Partiendo de la misma definición de “pobreza”, Aníbal dice que es solo del 5%, y Pedro dice que es del 30%. Si el derecho a tener una opinión hiciera, mágicamente, que la opinión fuera correcta, entonces sería verdad que hay un 30% de pobreza, y también sería verdad que hay solamente un 5% de pobreza. Pero asumiendo que parten de la misma definición de “pobreza”, no pueden ser correctas las dos opiniones al mismo tiempo. Al menos uno de los dos tiene que estar equivocado.
Es cierto que la libertad de expresión es un derecho importantísimo. Ni hay que decirlo. Pero tampoco hay que darle propiedades milagrosas. Sería un caso de publicidad engañosa del derecho a la libertad de expresión, dado que este derecho no puede transformar lo falso en verdadero, ni lo verdadero en falso.

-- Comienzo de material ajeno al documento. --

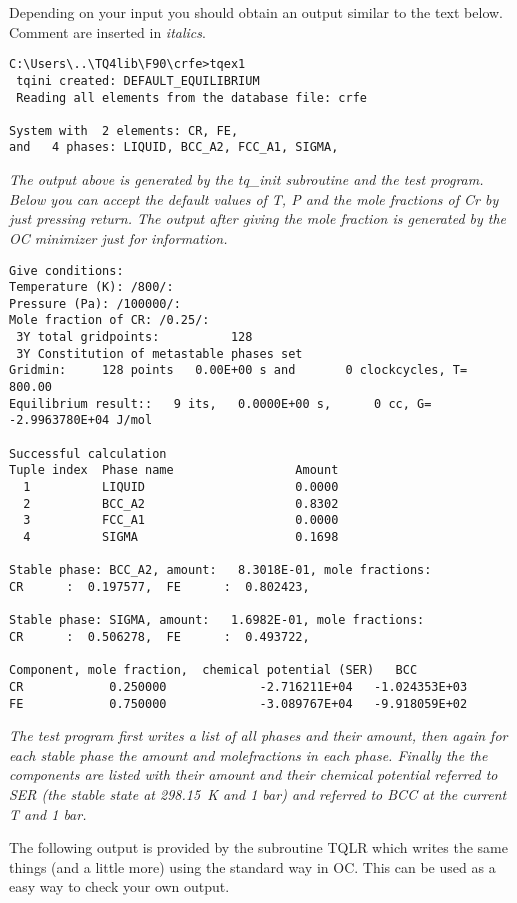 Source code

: \documentclass[12pt]{article}
\begin{document}
Depending on your input you should obtain an output similar to the
text below.  Comment are inserted in {\em italics}.

{\small
\begin{verbatim}
C:\Users\..\TQ4lib\F90\crfe>tqex1
 tqini created: DEFAULT_EQUILIBRIUM
 Reading all elements from the database file: crfe

System with  2 elements: CR, FE,
and   4 phases: LIQUID, BCC_A2, FCC_A1, SIGMA,

\end{verbatim}
}

{\em The output above is generated by the tq\_init subroutine and the
  test program.  Below you can accept the default values of T, P and
  the mole fractions of Cr by just pressing return.  The output after
  giving the mole fraction is generated by the OC minimizer just for
  information.}

{\small
\begin{verbatim}
Give conditions:
Temperature (K): /800/:
Pressure (Pa): /100000/:
Mole fraction of CR: /0.25/:
 3Y total gridpoints:          128
 3Y Constitution of metastable phases set
Gridmin:     128 points   0.00E+00 s and       0 clockcycles, T=  800.00
Equilibrium result::   9 its,   0.0000E+00 s,      0 cc, G= -2.9963780E+04 J/mol

Successful calculation
Tuple index  Phase name                 Amount
  1          LIQUID                     0.0000
  2          BCC_A2                     0.8302
  3          FCC_A1                     0.0000
  4          SIGMA                      0.1698

Stable phase: BCC_A2, amount:   8.3018E-01, mole fractions:
CR      :  0.197577,  FE      :  0.802423,

Stable phase: SIGMA, amount:   1.6982E-01, mole fractions:
CR      :  0.506278,  FE      :  0.493722,

Component, mole fraction,  chemical potential (SER)   BCC
CR            0.250000             -2.716211E+04   -1.024353E+03
FE            0.750000             -3.089767E+04   -9.918059E+02

\end{verbatim}
}

{\em The test program first writes a list of all phases and their
  amount, then again for each stable phase the amount and
  molefractions in each phase.  Finally the the components are listed
  with their amount and their chemical potential referred to SER (the
  stable state at 298.15~K and 1 bar) and referred to BCC at the
  current T and 1 bar.

  The following output is provided by the subroutine TQLR which writes
  the same things (and a little more) using the standard way in OC.
  This can be used as a easy way to check your own output.}
\end{document}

La única verdad es la realidad Actualmente, lo que podríamos llamar “la relativización de las cuestiones políticas” es sumamente común, y también muy perjudicial. Básicamente, la estrategia consiste en despojar al debate político de datos duros y lograr, de este modo, que todo se vuelva “opinable”.
Es una estrategia que les viene como anillo al dedo a los políticos de turno. Si no hay hechos, y todo depende de la “verdad relativa” de cada persona, tampoco existen problemas objetivos que solucionar: ya no hay pobreza, desempleo ni inflación. Si todo es subjetivo, el gobierno no puede ser responsable de ningún hecho objetivo.

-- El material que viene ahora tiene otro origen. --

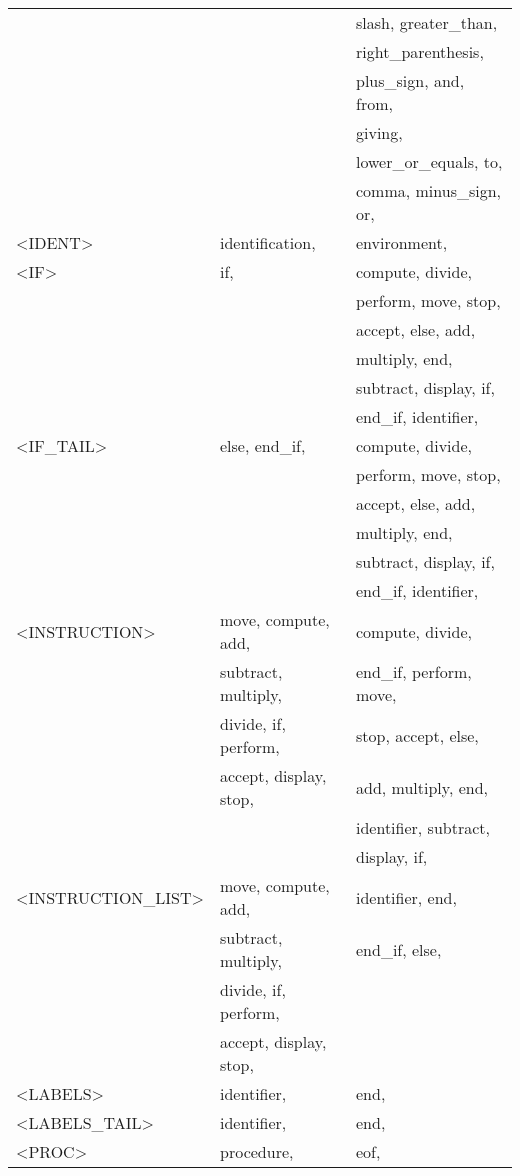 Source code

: \begin{longtable}{|l|l|l|}
  &  &   slash, greater\_than, \\ 
  &  &   right\_parenthesis, \\ 
  &  &   plus\_sign, and, from, \\ 
  &  &   giving, \\ 
  &  &   lower\_or\_equals, to, \\ 
  &  &   comma, minus\_sign, or, \\ 
  \hline
<IDENT>  &  identification, &   environment, \\ 
  \hline
<IF>  &  if, &   compute, divide, \\ 
  &  &   perform, move, stop, \\ 
  &  &   accept, else, add, \\ 
  &  &   multiply, end, \\ 
  &  &   subtract, display, if, \\ 
  &  &   end\_if, identifier, \\ 
  \hline
<IF\_TAIL>  &  else, end\_if, &   compute, divide, \\ 
  &  &   perform, move, stop, \\ 
  &  &   accept, else, add, \\ 
  &  &   multiply, end, \\ 
  &  &   subtract, display, if, \\ 
  &  &   end\_if, identifier, \\ 
  \hline
<INSTRUCTION>  &  move, compute, add, &   compute, divide, \\ 
  &  subtract, multiply, &   end\_if, perform, move, \\ 
  &  divide, if, perform, &   stop, accept, else, \\ 
  &  accept, display, stop, &   add, multiply, end, \\ 
  &  &   identifier, subtract, \\ 
  &  &   display, if, \\ 
  \hline
<INSTRUCTION\_LIST>  &  move, compute, add, &   identifier, end, \\ 
  &  subtract, multiply, &   end\_if, else, \\ 
  &  divide, if, perform, &   \\ 
  &  accept, display, stop, &   \\ 
  \hline
<LABELS>  &  identifier, &   end, \\ 
  \hline
<LABELS\_TAIL>  &  identifier, &   end, \\ 
  \hline
<PROC>  &  procedure, &   eof, \\ 

\end{longtable}
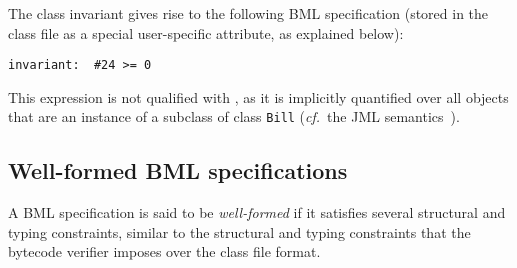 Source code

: The class invariant gives rise to the following BML specification
(stored in the class file as a special user-specific attribute, as
explained below):

\begin{verbatim}
invariant:  #24 >= 0
\end{verbatim}

This expression is not qualified with , as it is
implicitly quantified over all objects that are an instance of a
subclass of class \texttt{Bill} (\emph{cf.}\ the JML
semantics~\cite[\S 8.2]{JMLReferenceManual05}).


	



\subsection{Well-formed BML specifications}
A BML specification is said to be \emph{well-formed} if it satisfies
several structural and typing constraints, similar to the structural
and typing constraints that the bytecode verifier imposes over the
class file format.

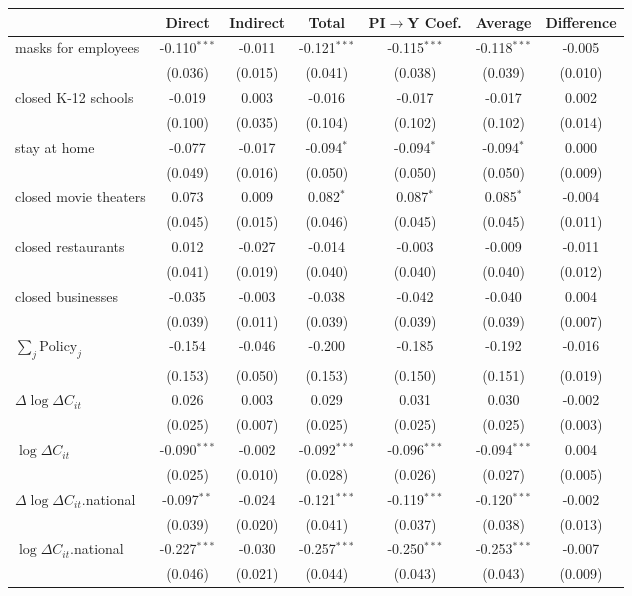 
\begin{tabular}{lccccc|>{}c}
\toprule
  & Direct & Indirect & Total & PI$\to$Y Coef. & Average & Difference\\
\midrule
masks for employees & -0.110$^{***}$ & -0.011 & -0.121$^{***}$ & -0.115$^{***}$ & -0.118$^{***}$ & -0.005\\
 & (0.036) & (0.015) & (0.041) & (0.038) & (0.039) & (0.010)\\
closed K-12 schools & -0.019 & 0.003 & -0.016 & -0.017 & -0.017 & 0.002\\
 & (0.100) & (0.035) & (0.104) & (0.102) & (0.102) & (0.014)\\
stay at home & -0.077 & -0.017 & -0.094$^{*}$ & -0.094$^{*}$ & -0.094$^{*}$ & 0.000\\
 & (0.049) & (0.016) & (0.050) & (0.050) & (0.050) & (0.009)\\
closed movie theaters & 0.073 & 0.009 & 0.082$^{*}$ & 0.087$^{*}$ & 0.085$^{*}$ & -0.004\\
 & (0.045) & (0.015) & (0.046) & (0.045) & (0.045) & (0.011)\\
closed restaurants & 0.012 & -0.027 & -0.014 & -0.003 & -0.009 & -0.011\\
 & (0.041) & (0.019) & (0.040) & (0.040) & (0.040) & (0.012)\\
closed businesses & -0.035 & -0.003 & -0.038 & -0.042 & -0.040 & 0.004\\
 & (0.039) & (0.011) & (0.039) & (0.039) & (0.039) & (0.007)\\
$\sum_j \mathrm{Policy}_j$ & -0.154 & -0.046 & -0.200 & -0.185 & -0.192 & -0.016\\
 & (0.153) & (0.050) & (0.153) & (0.150) & (0.151) & (0.019)\\
$\Delta \log \Delta C_{it}$ & 0.026 & 0.003 & 0.029 & 0.031 & 0.030 & -0.002\\
 & (0.025) & (0.007) & (0.025) & (0.025) & (0.025) & (0.003)\\
$\log \Delta C_{it}$ & -0.090$^{***}$ & -0.002 & -0.092$^{***}$ & -0.096$^{***}$ & -0.094$^{***}$ & 0.004\\
 & (0.025) & (0.010) & (0.028) & (0.026) & (0.027) & (0.005)\\
$\Delta \log \Delta C_{it}$.national & -0.097$^{**}$ & -0.024 & -0.121$^{***}$ & -0.119$^{***}$ & -0.120$^{***}$ & -0.002\\
 & (0.039) & (0.020) & (0.041) & (0.037) & (0.038) & (0.013)\\
$\log \Delta C_{it}$.national & -0.227$^{***}$ & -0.030 & -0.257$^{***}$ & -0.250$^{***}$ & -0.253$^{***}$ & -0.007\\
 & (0.046) & (0.021) & (0.044) & (0.043) & (0.043) & (0.009)\\
\bottomrule
\end{tabular}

Queda absuelto de culpa y cargo en la oscuridad de un debate político que tiene cada vez más conceptos abstractos y menos datos concretos.

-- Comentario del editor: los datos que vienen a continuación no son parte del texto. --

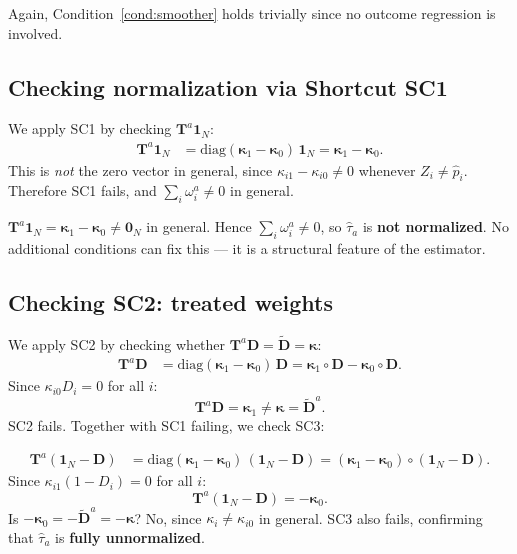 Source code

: \documentclass[12pt, a4paper]{article}
\theoremstyle{condstyle}
\theoremstyle{plain}
\newcommand{\bone}{\mathbf{1}_N}
\newcommand{\bzero}{\mathbf{0}_N}
\newcommand{\that}[1]{\hat{\tau}_{#1}}
\newcommand{\phat}{\hat{p}}
\begin{document}
Again, Condition~\ref{cond:smoother} holds trivially since no outcome regression is involved.

\subsection{Checking normalization via Shortcut SC1}

We apply SC1 by checking $\mathbf{T}^a\bone$:
\begin{align*}
  \mathbf{T}^a\bone
  &= \mathrm{diag}(\boldsymbol{\kappa}_1 - \boldsymbol{\kappa}_0)\,\bone
   = \boldsymbol{\kappa}_1 - \boldsymbol{\kappa}_0.
\end{align*}
This is \emph{not} the zero vector in general,
since $\kappa_{i1} - \kappa_{i0} \neq 0$ whenever $Z_i \neq \phat_i$.
Therefore SC1 fails, and $\sum_i \omega_i^a \neq 0$ in general.

\begin{keyresult}[$\that{a}$ is not normalized]
$\mathbf{T}^a\bone = \boldsymbol{\kappa}_1 - \boldsymbol{\kappa}_0 \neq \bzero$
in general.
Hence $\sum_i \omega_i^a \neq 0$, so $\that{a}$ is \textbf{not normalized}.
No additional conditions can fix this --- it is a structural feature of the estimator.
\end{keyresult}

\subsection{Checking SC2: treated weights}

We apply SC2 by checking whether $\mathbf{T}^a\mathbf{D} = \tilde{\mathbf{D}} = \boldsymbol{\kappa}$:
\begin{align*}
  \mathbf{T}^a\mathbf{D}
  &= \mathrm{diag}(\boldsymbol{\kappa}_1 - \boldsymbol{\kappa}_0)\,\mathbf{D}
   = \boldsymbol{\kappa}_1\circ\mathbf{D} - \boldsymbol{\kappa}_0\circ\mathbf{D}.
\end{align*}
Since $\kappa_{i0}D_i = 0$ for all $i$:
\[
  \mathbf{T}^a\mathbf{D} = \boldsymbol{\kappa}_1 \neq \boldsymbol{\kappa} = \tilde{\mathbf{D}}^a.
\]
SC2 fails. Together with SC1 failing, we check SC3:

\begin{align*}
  \mathbf{T}^a(\bone - \mathbf{D})
  &= \mathrm{diag}(\boldsymbol{\kappa}_1 - \boldsymbol{\kappa}_0)\,(\bone - \mathbf{D})
   = (\boldsymbol{\kappa}_1 - \boldsymbol{\kappa}_0)\circ(\bone - \mathbf{D}).
\end{align*}
Since $\kappa_{i1}(1-D_i) = 0$ for all $i$:
\[
  \mathbf{T}^a(\bone - \mathbf{D}) = -\boldsymbol{\kappa}_0.
\]
Is $-\boldsymbol{\kappa}_0 = -\tilde{\mathbf{D}}^a = -\boldsymbol{\kappa}$?
No, since $\kappa_i \neq \kappa_{i0}$ in general.
SC3 also fails, confirming that $\that{a}$ is \textbf{fully unnormalized}.
\end{document}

Un caso particularmente interesante se dio respecto de un programa político que estuvo al aire varios años en el canal de televisión público. La premisa del programa era defender la gestión del gobierno nacional, bajo casi cualquier circunstancia y sin hacer prácticamente ninguna crítica. En una de las varias entrevistas que dieron los participantes, uno de ellos afirmó que, cuando hacían el programa, defendían una verdad relativa, su verdad, pero que sabían que podía haber otras verdades igual de respetables. No obstante, el programa no era sobre cuestiones puramente subjetivas, sino que se pronunciaba sobre hechos duros. Entre otras cosas, cuestiones relacionadas con la pobreza, la inflación y el desempleo. Eran asuntos sobre los cuales es posible debatir racionalmente, detectar trampas en la argumentación ajena e incluso cambiar de opinión si nos muestran que estamos equivocados. De ahí que declaraciones como las que el participante dio en esa entrevista resulten tramposas. Sirven para convalidar todo tipo de tergiversaciones de la realidad, con el discurso de que hay muchas verdades y de que todas las opiniones son igualmente “válidas”.
Por otra parte, respecto de la confusión entre tener derecho a esgrimir una opinión y que esa opinión sea correcta, muchas instituciones educativas tienen una asignatura pendiente.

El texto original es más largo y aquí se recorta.